Love and Rockets : Locas, volume 1 par Karhmit
Lorsque Will Eisner aborde la question du personnage dans son ouvrage consacré à la narration en bande dessinée, il insiste sur l'usage de stéréotypes pour les personnages : Arguant qu'une bande dessinée n'a pas le temps de développer le caractère d'un personnage, le lecteur doit pouvoir comprendre au premier coup d’œil s'il a affaire à un héros courageux, à une brute épaisse ou à un sorcier sournois. Quitte à ce que le cliché soit retourné et que le héros se trouve être un couard ou la brute un champion d'échecs.
Locas, c'est tout l'inverse. Jaime Hernandez met en scène une galerie de personnages tous plus subtils les uns que les autres, aux corps bien loin des stéréotypes de bandes dessinées. C'est la première chose qui frappe à la lecture de ses bandes dessinées : la diversité des corps représentés et surtout la manière dont il arrive à sublimer chaque geste, même le plus anodin. Il suffit de voir Maggie observer sa culotte de cheval dans le miroir, les regards que se lancent Ray et Danita ou l'une des nombreuses scènes de foule pour comprendre la justesse et la beauté du trait de Jaime.

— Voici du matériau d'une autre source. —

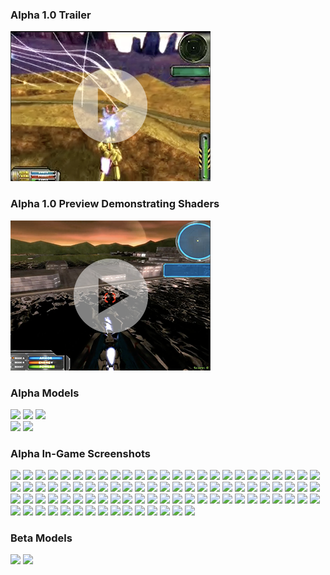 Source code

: ### Alpha 1.0 Trailer

[![Watch the trailer](web/gallery/alpha/mmalpha_trailer_screenshot.png)](web/gallery/alpha/mmalpha_trailer.mp4)

### Alpha 1.0 Preview Demonstrating Shaders

[![Watch the trailer](web/gallery/alpha/mmalpha_shaders_preview_screenshot.png)](web/gallery/alpha/mmalpha_shaders_preview.m4v)

### Alpha Models

<a href="web/gallery/alpha/vf1j.jpg"><img src="web/gallery/alpha/vf1j_small.jpg"></a>
<a href="web/gallery/alpha/af49.jpg"><img src="web/gallery/alpha/af49_small.jpg"></a>
<a href="web/gallery/alpha/deathscythe.jpg"><img src="web/gallery/alpha/deathscythe_small.jpg"></a><br />
<a href="web/gallery/alpha/freedom.jpg"><img src="web/gallery/alpha/freedom_small.jpg"></a>
<a href="web/gallery/alpha/mk2.jpg"><img src="web/gallery/alpha/mk2_small.jpg"></a><br>

### Alpha In-Game Screenshots

<a href="web/gallery/alpha/mmalpha_001.jpg"><img src="web/gallery/alpha/mmalpha_001_small.jpg"></a>
<a href="web/gallery/alpha/mmalpha_002.jpg"><img src="web/gallery/alpha/mmalpha_002_small.jpg"></a>
<a href="web/gallery/alpha/mmalpha_003.jpg"><img src="web/gallery/alpha/mmalpha_003_small.jpg"></a>
<a href="web/gallery/alpha/mmalpha_004.jpg"><img src="web/gallery/alpha/mmalpha_004_small.jpg"></a>
<a href="web/gallery/alpha/mmalpha_005.jpg"><img src="web/gallery/alpha/mmalpha_005_small.jpg"></a>
<a href="web/gallery/alpha/mmalpha_006.jpg"><img src="web/gallery/alpha/mmalpha_006_small.jpg"></a>
<a href="web/gallery/alpha/mmalpha_007.jpg"><img src="web/gallery/alpha/mmalpha_007_small.jpg"></a>
<a href="web/gallery/alpha/mmalpha_008.jpg"><img src="web/gallery/alpha/mmalpha_008_small.jpg"></a>
<a href="web/gallery/alpha/mmalpha_009.jpg"><img src="web/gallery/alpha/mmalpha_009_small.jpg"></a>
<a href="web/gallery/alpha/mmalpha_010.jpg"><img src="web/gallery/alpha/mmalpha_010_small.jpg"></a>
<a href="web/gallery/alpha/mmalpha_011.jpg"><img src="web/gallery/alpha/mmalpha_011_small.jpg"></a>
<a href="web/gallery/alpha/mmalpha_012.jpg"><img src="web/gallery/alpha/mmalpha_012_small.jpg"></a>
<a href="web/gallery/alpha/mmalpha_013.jpg"><img src="web/gallery/alpha/mmalpha_013_small.jpg"></a>
<a href="web/gallery/alpha/mmalpha_014.jpg"><img src="web/gallery/alpha/mmalpha_014_small.jpg"></a>
<a href="web/gallery/alpha/mmalpha_015.jpg"><img src="web/gallery/alpha/mmalpha_015_small.jpg"></a>
<a href="web/gallery/alpha/mmalpha_016.jpg"><img src="web/gallery/alpha/mmalpha_016_small.jpg"></a>
<a href="web/gallery/alpha/mmalpha_017.jpg"><img src="web/gallery/alpha/mmalpha_017_small.jpg"></a>
<a href="web/gallery/alpha/mmalpha_018.jpg"><img src="web/gallery/alpha/mmalpha_018_small.jpg"></a>
<a href="web/gallery/alpha/mmalpha_019.jpg"><img src="web/gallery/alpha/mmalpha_019_small.jpg"></a>
<a href="web/gallery/alpha/mmalpha_020.jpg"><img src="web/gallery/alpha/mmalpha_020_small.jpg"></a>
<a href="web/gallery/alpha/mmalpha_021.jpg"><img src="web/gallery/alpha/mmalpha_021_small.jpg"></a>
<a href="web/gallery/alpha/mmalpha_022.jpg"><img src="web/gallery/alpha/mmalpha_022_small.jpg"></a>
<a href="web/gallery/alpha/mmalpha_023.jpg"><img src="web/gallery/alpha/mmalpha_023_small.jpg"></a>
<a href="web/gallery/alpha/mmalpha_024.jpg"><img src="web/gallery/alpha/mmalpha_024_small.jpg"></a>
<a href="web/gallery/alpha/mmalpha_025.jpg"><img src="web/gallery/alpha/mmalpha_025_small.jpg"></a>
<a href="web/gallery/alpha/mmalpha_026.jpg"><img src="web/gallery/alpha/mmalpha_026_small.jpg"></a>
<a href="web/gallery/alpha/mmalpha_027.jpg"><img src="web/gallery/alpha/mmalpha_027_small.jpg"></a>
<a href="web/gallery/alpha/mmalpha_028.jpg"><img src="web/gallery/alpha/mmalpha_028_small.jpg"></a>
<a href="web/gallery/alpha/mmalpha_029.jpg"><img src="web/gallery/alpha/mmalpha_029_small.jpg"></a>
<a href="web/gallery/alpha/mmalpha_030.jpg"><img src="web/gallery/alpha/mmalpha_030_small.jpg"></a>
<a href="web/gallery/alpha/mmalpha_031.jpg"><img src="web/gallery/alpha/mmalpha_031_small.jpg"></a>
<a href="web/gallery/alpha/mmalpha_032.jpg"><img src="web/gallery/alpha/mmalpha_032_small.jpg"></a>
<a href="web/gallery/alpha/mmalpha_033.jpg"><img src="web/gallery/alpha/mmalpha_033_small.jpg"></a>
<a href="web/gallery/alpha/mmalpha_034.jpg"><img src="web/gallery/alpha/mmalpha_034_small.jpg"></a>
<a href="web/gallery/alpha/mmalpha_035.jpg"><img src="web/gallery/alpha/mmalpha_035_small.jpg"></a>
<a href="web/gallery/alpha/mmalpha_036.jpg"><img src="web/gallery/alpha/mmalpha_036_small.jpg"></a>
<a href="web/gallery/alpha/mmalpha_037.jpg"><img src="web/gallery/alpha/mmalpha_037_small.jpg"></a>
<a href="web/gallery/alpha/mmalpha_038.jpg"><img src="web/gallery/alpha/mmalpha_038_small.jpg"></a>
<a href="web/gallery/alpha/mmalpha_039.jpg"><img src="web/gallery/alpha/mmalpha_039_small.jpg"></a>
<a href="web/gallery/alpha/mmalpha_040.jpg"><img src="web/gallery/alpha/mmalpha_040_small.jpg"></a>
<a href="web/gallery/alpha/mmalpha_041.jpg"><img src="web/gallery/alpha/mmalpha_041_small.jpg"></a>
<a href="web/gallery/alpha/mmalpha_042.jpg"><img src="web/gallery/alpha/mmalpha_042_small.jpg"></a>
<a href="web/gallery/alpha/mmalpha_043.jpg"><img src="web/gallery/alpha/mmalpha_043_small.jpg"></a>
<a href="web/gallery/alpha/mmalpha_044.jpg"><img src="web/gallery/alpha/mmalpha_044_small.jpg"></a>
<a href="web/gallery/alpha/mmalpha_045.jpg"><img src="web/gallery/alpha/mmalpha_045_small.jpg"></a>
<a href="web/gallery/alpha/mmalpha_046.jpg"><img src="web/gallery/alpha/mmalpha_046_small.jpg"></a>
<a href="web/gallery/alpha/mmalpha_047.jpg"><img src="web/gallery/alpha/mmalpha_047_small.jpg"></a>
<a href="web/gallery/alpha/mmalpha_048.jpg"><img src="web/gallery/alpha/mmalpha_048_small.jpg"></a>
<a href="web/gallery/alpha/mmalpha_049.jpg"><img src="web/gallery/alpha/mmalpha_049_small.jpg"></a>
<a href="web/gallery/alpha/mmalpha_050.jpg"><img src="web/gallery/alpha/mmalpha_050_small.jpg"></a>
<a href="web/gallery/alpha/mmalpha_051.jpg"><img src="web/gallery/alpha/mmalpha_051_small.jpg"></a>
<a href="web/gallery/alpha/mmalpha_052.jpg"><img src="web/gallery/alpha/mmalpha_052_small.jpg"></a>
<a href="web/gallery/alpha/mmalpha_053.jpg"><img src="web/gallery/alpha/mmalpha_053_small.jpg"></a>
<a href="web/gallery/alpha/mmalpha_054.jpg"><img src="web/gallery/alpha/mmalpha_054_small.jpg"></a>
<a href="web/gallery/alpha/mmalpha_055.jpg"><img src="web/gallery/alpha/mmalpha_055_small.jpg"></a>
<a href="web/gallery/alpha/mmalpha_056.jpg"><img src="web/gallery/alpha/mmalpha_056_small.jpg"></a>
<a href="web/gallery/alpha/mmalpha_057.jpg"><img src="web/gallery/alpha/mmalpha_057_small.jpg"></a>
<a href="web/gallery/alpha/mmalpha_058.jpg"><img src="web/gallery/alpha/mmalpha_058_small.jpg"></a>
<a href="web/gallery/alpha/mmalpha_059.jpg"><img src="web/gallery/alpha/mmalpha_059_small.jpg"></a>
<a href="web/gallery/alpha/mmalpha_060.jpg"><img src="web/gallery/alpha/mmalpha_060_small.jpg"></a>
<a href="web/gallery/alpha/mmalpha_061.jpg"><img src="web/gallery/alpha/mmalpha_061_small.jpg"></a>
<a href="web/gallery/alpha/mmalpha_062.jpg"><img src="web/gallery/alpha/mmalpha_062_small.jpg"></a>
<a href="web/gallery/alpha/mmalpha_063.jpg"><img src="web/gallery/alpha/mmalpha_063_small.jpg"></a>
<a href="web/gallery/alpha/mmalpha_064.jpg"><img src="web/gallery/alpha/mmalpha_064_small.jpg"></a>
<a href="web/gallery/alpha/mmalpha_065.jpg"><img src="web/gallery/alpha/mmalpha_065_small.jpg"></a>
<a href="web/gallery/alpha/mmalpha_066.jpg"><img src="web/gallery/alpha/mmalpha_066_small.jpg"></a>
<a href="web/gallery/alpha/mmalpha_067.jpg"><img src="web/gallery/alpha/mmalpha_067_small.jpg"></a>
<a href="web/gallery/alpha/mmalpha_068.jpg"><img src="web/gallery/alpha/mmalpha_068_small.jpg"></a>
<a href="web/gallery/alpha/mmalpha_069.jpg"><img src="web/gallery/alpha/mmalpha_069_small.jpg"></a>
<a href="web/gallery/alpha/mmalpha_070.jpg"><img src="web/gallery/alpha/mmalpha_070_small.jpg"></a>
<a href="web/gallery/alpha/mmalpha_071.jpg"><img src="web/gallery/alpha/mmalpha_071_small.jpg"></a>
<a href="web/gallery/alpha/mmalpha_072.jpg"><img src="web/gallery/alpha/mmalpha_072_small.jpg"></a>
<a href="web/gallery/alpha/mmalpha_073.jpg"><img src="web/gallery/alpha/mmalpha_073_small.jpg"></a>
<a href="web/gallery/alpha/mmalpha_074.jpg"><img src="web/gallery/alpha/mmalpha_074_small.jpg"></a>
<a href="web/gallery/alpha/mmalpha_075.jpg"><img src="web/gallery/alpha/mmalpha_075_small.jpg"></a>
<a href="web/gallery/alpha/mmalpha_076.jpg"><img src="web/gallery/alpha/mmalpha_076_small.jpg"></a>
<a href="web/gallery/alpha/mmalpha_077.jpg"><img src="web/gallery/alpha/mmalpha_077_small.jpg"></a>
<a href="web/gallery/alpha/mmalpha_078.jpg"><img src="web/gallery/alpha/mmalpha_078_small.jpg"></a>
<a href="web/gallery/alpha/mmalpha_079.jpg"><img src="web/gallery/alpha/mmalpha_079_small.jpg"></a>
<a href="web/gallery/alpha/mmalpha_080.jpg"><img src="web/gallery/alpha/mmalpha_080_small.jpg"></a>
<a href="web/gallery/alpha/mmalpha_081.jpg"><img src="web/gallery/alpha/mmalpha_081_small.jpg"></a>
<a href="web/gallery/alpha/mmalpha_082.jpg"><img src="web/gallery/alpha/mmalpha_082_small.jpg"></a>
<a href="web/gallery/alpha/mmalpha_083.jpg"><img src="web/gallery/alpha/mmalpha_083_small.jpg"></a>
<a href="web/gallery/alpha/mmalpha_084.jpg"><img src="web/gallery/alpha/mmalpha_084_small.jpg"></a>
<a href="web/gallery/alpha/mmalpha_085.jpg"><img src="web/gallery/alpha/mmalpha_085_small.jpg"></a>
<a href="web/gallery/alpha/mmalpha_086.jpg"><img src="web/gallery/alpha/mmalpha_086_small.jpg"></a>
<a href="web/gallery/alpha/mmalpha_087.jpg"><img src="web/gallery/alpha/mmalpha_087_small.jpg"></a>
<a href="web/gallery/alpha/mmalpha_088.jpg"><img src="web/gallery/alpha/mmalpha_088_small.jpg"></a>
<a href="web/gallery/alpha/mmalpha_089.jpg"><img src="web/gallery/alpha/mmalpha_089_small.jpg"></a>
<a href="web/gallery/alpha/mmalpha_090.jpg"><img src="web/gallery/alpha/mmalpha_090_small.jpg"></a>

### Beta Models

<a href="web/gallery/beta/mechs/hephaestus.jpg"><img src="web/gallery/beta/mechs/hephaestus_small.jpg"></a>
<a href="web/gallery/beta/mechs/perseus.jpg"><img src="web/gallery/beta/mechs/perseus_small.jpg"></a>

Et les histoires sont à l'avenant. Si l'auteur s'égare au début de la série avec des histoires de science-fiction et de super héros (autant de clins d'oeil humoristiques aux comics mainstream), il se concentre très vite sur l'aspect tranches de vie de son histoire, en multipliant les personnages avec une trame narrative floue et des relations complexes. Il dresse le portrait de jeunes adultes toujours entre deux boulots, incapables de se fixer quelque part et condamnés à errer de ville en ville pour toujours revenir à leur point de départ. La relation entre Hopey et Maggie, les deux personnages principaux, est représentative de l'ensemble des personnages : bien qu'elles se témoignent un amour indéfectible, elles n'ont de cesse de se quitter, de se chercher pour mieux se retrouver.
L'errance de ses personnages permet à Jaime Hernandez de les confronter à différents milieux sociaux : les banlieues pauvres avec leurs maisons décrépies et leurs gangs ; les concerts de punk rock avec une jeunesse à la dérive ; les galeries d'art contemporain remplies de snob et de médisants ; et enfin les milieux huppés, à l'image du manoir de Penny Century, où l'on doit être accompagné par un habitué pour trouver les toilettes et où un squatteur peut vivre plusieurs semaines sans être trouvé. Leur représentation peut être clichée, mais les personnages qui y évoluent sont très bien décrits et beaucoup plus subtils qu'il n'y parait.
Foncez sur Locas, c'est l'une de ces rares bandes dessinées où les personnages semblent avoir une vie propre.